In an unexpected but encouraging development according to the American Insurance Association (AIA) Feb. 5, a Minnesota legislative committee put off voting on a bill to ban the use of credit-based insurance scores.
The Minnesota House Commerce Committee delayed a vote on HF 2492 when a committee member offered an amendment that would have made the bill far less harmful to Minnesota consumers and insurance agents, the AIA commented.
“Proponents of this draconian bill say that they’re trying to protect Minnesota consumers and insurance agents, yet this bill does just the opposite,” said Paul C. Blume, Jr., AIA vice-president, Midwest region. “Yesterday’s events seem to indicate that some legislators are beginning to understand that fact, and we hope this delay will cause cooler heads to prevail on the issue.”

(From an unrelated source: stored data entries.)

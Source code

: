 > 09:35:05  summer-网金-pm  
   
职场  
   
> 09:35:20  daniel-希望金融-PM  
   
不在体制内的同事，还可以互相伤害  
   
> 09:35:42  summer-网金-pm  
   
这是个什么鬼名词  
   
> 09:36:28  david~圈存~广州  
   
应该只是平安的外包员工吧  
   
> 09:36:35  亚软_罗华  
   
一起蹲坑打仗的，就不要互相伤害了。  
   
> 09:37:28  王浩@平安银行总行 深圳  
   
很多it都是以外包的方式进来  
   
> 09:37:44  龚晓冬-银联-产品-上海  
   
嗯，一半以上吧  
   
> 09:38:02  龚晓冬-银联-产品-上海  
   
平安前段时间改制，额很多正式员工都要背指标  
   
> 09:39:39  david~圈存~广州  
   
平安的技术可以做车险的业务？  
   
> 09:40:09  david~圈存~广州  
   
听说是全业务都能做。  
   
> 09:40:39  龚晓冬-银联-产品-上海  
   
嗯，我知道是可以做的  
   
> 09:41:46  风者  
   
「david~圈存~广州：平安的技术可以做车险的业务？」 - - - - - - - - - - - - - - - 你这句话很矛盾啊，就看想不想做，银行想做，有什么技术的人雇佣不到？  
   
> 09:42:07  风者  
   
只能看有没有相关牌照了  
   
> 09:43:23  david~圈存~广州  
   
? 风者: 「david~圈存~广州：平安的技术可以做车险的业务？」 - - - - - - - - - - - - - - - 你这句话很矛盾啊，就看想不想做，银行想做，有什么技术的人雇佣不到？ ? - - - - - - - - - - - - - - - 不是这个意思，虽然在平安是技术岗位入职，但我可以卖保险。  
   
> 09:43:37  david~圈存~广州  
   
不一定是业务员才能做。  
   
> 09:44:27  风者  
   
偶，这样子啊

The use of credit-based insurance scores allows insurance companies to give more favorable rates to those consumers who are less likely to have losses. Insurance is, by definition, a spreading of risk in which “good” risks subsidize “bad” risks. The use of insurance scores allows for less subsidy of the second group by the first.
“While AIA and its member companies firmly oppose any restrictions on this valuable and accurate underwriting tool, we have been willing to work with all interested parties to come to a viable solution,” Blume said. “HB 2492 unfairly prevents Minnesotans from enjoying the lower costs and other benefits of a competitive insurance marketplace.”